Background: In malignant melanoma (MM), overexpression of αvβ3 integrin is linked to a more metastatic phenotype. Development of anti-αvβ3 agents able to counteract melanoma progression would be helpful for disease treatment. A new selective ligand of αvβ3, RGDechi-hCit, has anti-angiogenic properties against endothelial cells in animal angiogenesis models. The aim of this study was to evaluate the in vitro effects of the RGDechi-hCit peptide on MM cell lines.
Materials and methods: Cytofluorimetric analysis characterized the cell surface expression of αvβ3 integrin on seven MM cell lines: A375, WM266-4, SK-Mel-28, Sbcl2, LB24Dagi, PR-Mel and PNP-Mel. Cell proliferation, adhesion, and migration assays were carried out using the αvβ3-antagonist RGDechi-hCit.

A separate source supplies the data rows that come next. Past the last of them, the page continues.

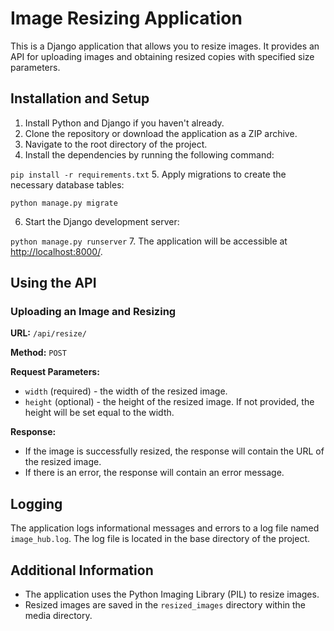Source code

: # Image Resizing Application

This is a Django application that allows you to resize images. It provides an API for uploading images and obtaining resized copies with specified size parameters.

## Installation and Setup

1. Install Python and Django if you haven't already.
2. Clone the repository or download the application as a ZIP archive.
3. Navigate to the root directory of the project.
4. Install the dependencies by running the following command:

`pip install -r requirements.txt`
5. Apply migrations to create the necessary database tables:

`python manage.py migrate`

6. Start the Django development server:

`python manage.py runserver`
7. The application will be accessible at 
[http://localhost:8000/](http://localhost:8000/).

## Using the API

### Uploading an Image and Resizing

**URL:** `/api/resize/`

**Method:** `POST`

**Request Parameters:**
- `width` (required) - the width of the resized image.
- `height` (optional) - the height of the resized image. If not provided, the height will be set equal to the width.

**Response:**
- If the image is successfully resized, the response will contain the URL of the resized image.
- If there is an error, the response will contain an error message.

## Logging

The application logs informational messages and errors to a log file named `image_hub.log`. The log file is located in the base directory of the project.

## Additional Information

- The application uses the Python Imaging Library (PIL) to resize images.
- Resized images are saved in the `resized_images` directory within the media directory.
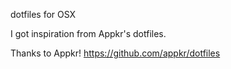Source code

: dotfiles for OSX

I got inspiration from Appkr's dotfiles.

Thanks to Appkr! https://github.com/appkr/dotfiles
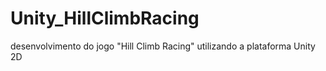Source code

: # Unity_HillClimbRacing
 desenvolvimento do jogo "Hill Climb Racing"  utilizando a plataforma Unity 2D 
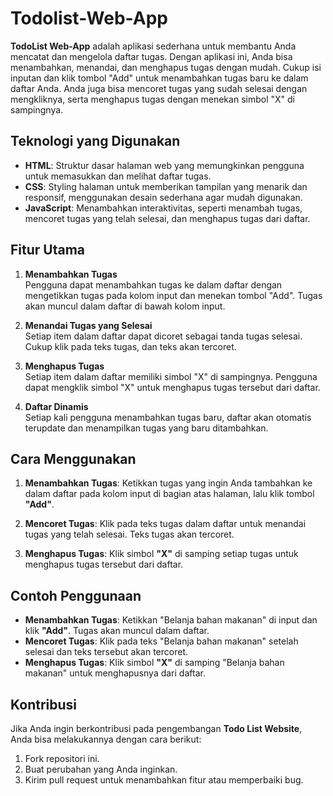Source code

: # Todolist-Web-App

**TodoList Web-App** adalah aplikasi sederhana untuk membantu Anda mencatat dan mengelola daftar tugas. Dengan aplikasi ini, Anda bisa menambahkan, menandai, dan menghapus tugas dengan mudah. Cukup isi inputan dan klik tombol "Add" untuk menambahkan tugas baru ke dalam daftar Anda. Anda juga bisa mencoret tugas yang sudah selesai dengan mengkliknya, serta menghapus tugas dengan menekan simbol "X" di sampingnya.

## Teknologi yang Digunakan

- **HTML**: Struktur dasar halaman web yang memungkinkan pengguna untuk memasukkan dan melihat daftar tugas.
- **CSS**: Styling halaman untuk memberikan tampilan yang menarik dan responsif, menggunakan desain sederhana agar mudah digunakan.
- **JavaScript**: Menambahkan interaktivitas, seperti menambah tugas, mencoret tugas yang telah selesai, dan menghapus tugas dari daftar.

## Fitur Utama

1. **Menambahkan Tugas**  
   Pengguna dapat menambahkan tugas ke dalam daftar dengan mengetikkan tugas pada kolom input dan menekan tombol "Add". Tugas akan muncul dalam daftar di bawah kolom input.

2. **Menandai Tugas yang Selesai**  
   Setiap item dalam daftar dapat dicoret sebagai tanda tugas selesai. Cukup klik pada teks tugas, dan teks akan tercoret.

3. **Menghapus Tugas**  
   Setiap item dalam daftar memiliki simbol "X" di sampingnya. Pengguna dapat mengklik simbol "X" untuk menghapus tugas tersebut dari daftar.

4. **Daftar Dinamis**  
   Setiap kali pengguna menambahkan tugas baru, daftar akan otomatis terupdate dan menampilkan tugas yang baru ditambahkan.

## Cara Menggunakan

1. **Menambahkan Tugas**: 
   Ketikkan tugas yang ingin Anda tambahkan ke dalam daftar pada kolom input di bagian atas halaman, lalu klik tombol **"Add"**.

2. **Mencoret Tugas**: 
   Klik pada teks tugas dalam daftar untuk menandai tugas yang telah selesai. Teks tugas akan tercoret.

3. **Menghapus Tugas**: 
   Klik simbol **"X"** di samping setiap tugas untuk menghapus tugas tersebut dari daftar.

## Contoh Penggunaan

- **Menambahkan Tugas**: Ketikkan "Belanja bahan makanan" di input dan klik **"Add"**. Tugas akan muncul dalam daftar.
- **Mencoret Tugas**: Klik pada teks "Belanja bahan makanan" setelah selesai dan teks tersebut akan tercoret.
- **Menghapus Tugas**: Klik simbol **"X"** di samping "Belanja bahan makanan" untuk menghapusnya dari daftar.

## Kontribusi

Jika Anda ingin berkontribusi pada pengembangan **Todo List Website**, Anda bisa melakukannya dengan cara berikut:

1. Fork repositori ini.
2. Buat perubahan yang Anda inginkan.
3. Kirim pull request untuk menambahkan fitur atau memperbaiki bug.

Results: Proliferation was not significantly inhibited by RGDechi-hCit, although striking morphological changes were detected in MM cell lines highly expressing αvβ3. Conversely, assays on fibronectin-coated plates showed a significant RGDechi-hCit dose-dependent inhibitory effect on both adhesion and migration.
Conclusion: The data demonstrate anti-adhesion and anti-migration, but not antiproliferative, activities of RGDechi-hCit against MM cells.